If there are no major news events or changes in a country’s economy, or if there are very few foreign investors there, then the “Euro and Dollar” sentiment do not apply. The reason for this is because there are not many factors affecting the two currencies. While the U.S. dollar is strong against the British pound, most investors do not expect that it will become strong enough to overtake the British pound.
This is important to understand when evaluating countries like Brazil. If investors believe the U.S. dollar will start to weaken against the British pound, then Brazilians will naturally want to buy Brazilian currency to secure their savings, but if they believe that the British pound will become weak against the U.S. dollar, then they will feel confident that they can secure their savings by holding onto their Brazilian currency rather than buying U.S. dollars.

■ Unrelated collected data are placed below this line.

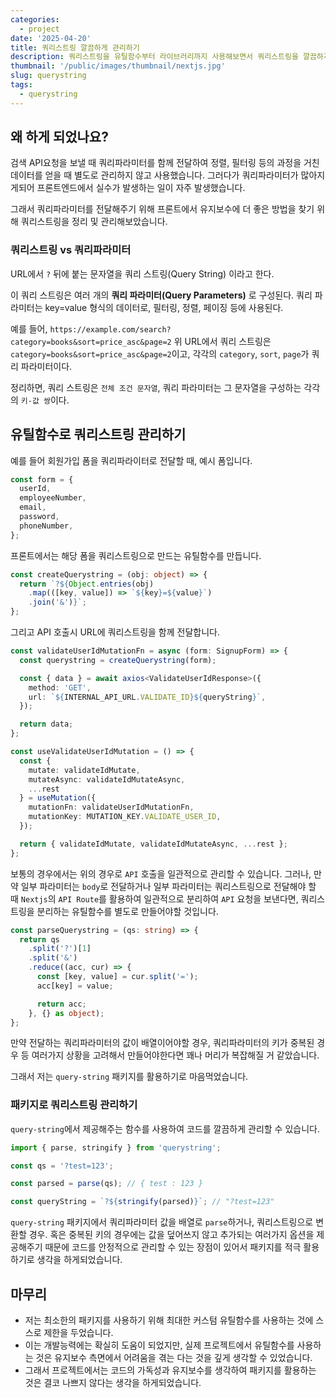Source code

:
 ```yaml
---
categories:
  - project
date: '2025-04-20'
title: 쿼리스트링 깔끔하게 관리하기
description: 쿼리스트링을 유틸함수부터 라이브러리까지 사용해보면서 쿼리스트링을 깔끔하게 관리하기 위한 과정을 블로그로 작성해보았습니다.
thumbnail: '/public/images/thumbnail/nextjs.jpg'
slug: querystring
tags:
  - querystring
---
```


## 왜 하게 되었나요?

검색 API요청을 보낼 때 쿼리파라미터를 함께 전달하여 정렬, 필터링 등의 과정을 거친 데이터를 얻을 때 별도로 관리하지 않고 사용했습니다.
그러다가 쿼리파라미터가 많아지게되어 프론트엔드에서 실수가 발생하는 일이 자주 발생했습니다.

그래서 쿼리파라미터를 전달해주기 위해 프론트에서 유지보수에 더 좋은 방법을 찾기 위해 쿼리스트링을 정리 및 관리해보았습니다.

### 쿼리스트링 vs 쿼리파라미터

URL에서 `?` 뒤에 붙는 문자열을 쿼리 스트링(Query String) 이라고 한다.

이 쿼리 스트링은 여러 개의 **쿼리 파라미터(Query Parameters)** 로 구성된다.
쿼리 파라미터는 key=value 형식의 데이터로, 필터링, 정렬, 페이징 등에 사용된다.

예를 들어, `https://example.com/search?category=books&sort=price_asc&page=2`
위 URL에서 쿼리 스트링은 `category=books&sort=price_asc&page=2`이고,
각각의 `category`, `sort`, `page`가 쿼리 파라미터이다.

정리하면, 쿼리 스트링은 `전체 조건 문자열`,
쿼리 파라미터는 그 문자열을 구성하는 각각의 `키-값 쌍`이다.

## 유틸함수로 쿼리스트링 관리하기

예를 들어 회원가입 폼을 쿼리파라이터로 전달할 때, 예시 폼입니다.

```ts
const form = {
  userId,
  employeeNumber,
  email,
  password,
  phoneNumber,
};
```

프론트에서는 해당 폼을 쿼리스트링으로 만드는 유틸함수를 만듭니다.

```ts
const createQuerystring = (obj: object) => {
  return `?${Object.entries(obj)
    .map(([key, value]) => `${key}=${value}`)
    .join('&')}`;
};
```

그리고 API 호출시 URL에 쿼리스트링을 함께 전달합니다.

```ts
const validateUserIdMutationFn = async (form: SignupForm) => {
  const querystring = createQuerystring(form);

  const { data } = await axios<ValidateUserIdResponse>({
    method: 'GET',
    url: `${INTERNAL_API_URL.VALIDATE_ID}${queryString}`,
  });

  return data;
};

const useValidateUserIdMutation = () => {
  const {
    mutate: validateIdMutate,
    mutateAsync: validateIdMutateAsync,
    ...rest
  } = useMutation({
    mutationFn: validateUserIdMutationFn,
    mutationKey: MUTATION_KEY.VALIDATE_USER_ID,
  });

  return { validateIdMutate, validateIdMutateAsync, ...rest };
};
```

보통의 경우에서는 위의 경우로 `API` 호출을 일관적으로 관리할 수 있습니다.
그러나, 만약 일부 파라미터는 `body`로 전달하거나 일부 파라미터는 쿼리스트링으로 전달해야 할 때 `Nextjs`의 `API Route`를 활용하여 일관적으로 분리하여 `API` 요청을 보낸다면, 쿼리스트링을 분리하는 유틸함수를 별도로 만들어야할 것입니다.

```ts
const parseQuerystring = (qs: string) => {
  return qs
    .split('?')[1]
    .split('&')
    .reduce((acc, cur) => {
      const [key, value] = cur.split('=');
      acc[key] = value;

      return acc;
    }, {} as object);
};
```

만약 전달하는 쿼리파라미터의 값이 배열이어야할 경우, 쿼리파라미터의 키가 중복된 경우 등 여러가지 상황을 고려해서 만들어야한다면 꽤나 머리가 복잡해질 거 같았습니다.

그래서 저는 `query-string` 패키지를 활용하기로 마음먹었습니다.

### 패키지로 쿼리스트링 관리하기

`query-string`에서 제공해주는 함수를 사용하여 코드를 깔끔하게 관리할 수 있습니다.

```ts
import { parse, stringify } from 'querystring';

const qs = '?test=123';

const parsed = parse(qs); // { test : 123 }

const queryString = `?${stringify(parsed)}`; // "?test=123"
```

`query-string` 패키지에서 쿼리파라미터 값을 배열로 `parse`하거나, 쿼리스트링으로 변환할 경우. 혹은 중복된 키의 경우에는 값을 덮어쓰지 않고 추가되는 여러가지 옵션을 제공해주기 때문에 코드를 안정적으로 관리할 수 있는 장점이 있어서 패키지를 적극 활용하기로 생각을 하게되었습니다.

## 마무리

- 저는 최소한의 패키지를 사용하기 위해 최대한 커스텀 유틸함수를 사용하는 것에 스스로 제한을 두었습니다.
- 이는 개발능력에는 확실히 도움이 되었지만, 실제 프로젝트에서 유틸함수를 사용하는 것은 유지보수 측면에서 어려움을 겪는 다는 것을 깊게 생각할 수 있었습니다.
- 그래서 프로젝트에서는 코드의 가독성과 유지보수를 생각하여 패키지를 활용하는 것은 결코 나쁘지 않다는 생각을 하게되었습니다.

<br/>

So how is the sentiment that the currency you’re trading is cheaper than the other when it is not known whether the dollar will strengthen or weaken affect your trades? First, we must define what it means to have an “ETP” or Euro-dollar pair (the two currencies are actually identical in size) and a “EWP” or U.S. dollar pair. Both of these pairs are actually correlated with one another, but they are not connected in the same way as is often used in reference to the Euro/dollar and U.S. dollar pairs.
To learn more about how the “Euro and Dollar” sentiment impacts your trading decisions, I recommend that you first read my other articles. These articles describe how “good”bad” a currency pair is for investing, and how this sentiment affects the movements of both currencies.
A good currency pair is one that is closely correlated with a strong index like the Dow Jones Industrial Average. These types of indexes are usually included in the “euro and dollar” sentiment because they provide continuous data for the two currencies.
This also explains why you do not want to trade either currency in anticipation of major news events that do not materialize. If the government decides to put on another round of large-scale tax increases or if major companies decide to raise prices, your decisions will be affected by whether or not the Fed increases its interest rates and what their impact will be on the price of either of the currencies. Because we are not able to predict these types of events, we should not pay attention to them until the markets actually begin to move.
Just because a currency is cheap and is not affected by major news events does not mean that the currency will always remain cheap. There are certain periods in history where the government goes into a bubble, which causes the government to create inflation and cause the price of the currency to rise to the point where the buyer is forced to pay the government or the Fed much more than their original purchase price.
In the case of Brazil, for example, we have seen that the price of the Brazilian real is typically set to fall while the Euro and the U.S. dollar are historically strong. As a result, you could find yourself trading the “Euro and Dollar” sentiment with a stronger one – it depends on how high the real falls in Brazil.
There are times when investors do find that a big trend is about to reverse direction and they end up losing money. This is because they are not able to fully anticipate what will happen and do not take into account the possibility that the trend will reverse and turn around.
In conclusion, if you are buying or selling the same currency, you need to know that the sentiment about that currency is not the same as mine. You should always diversify your investments between currencies before making any type of big moves.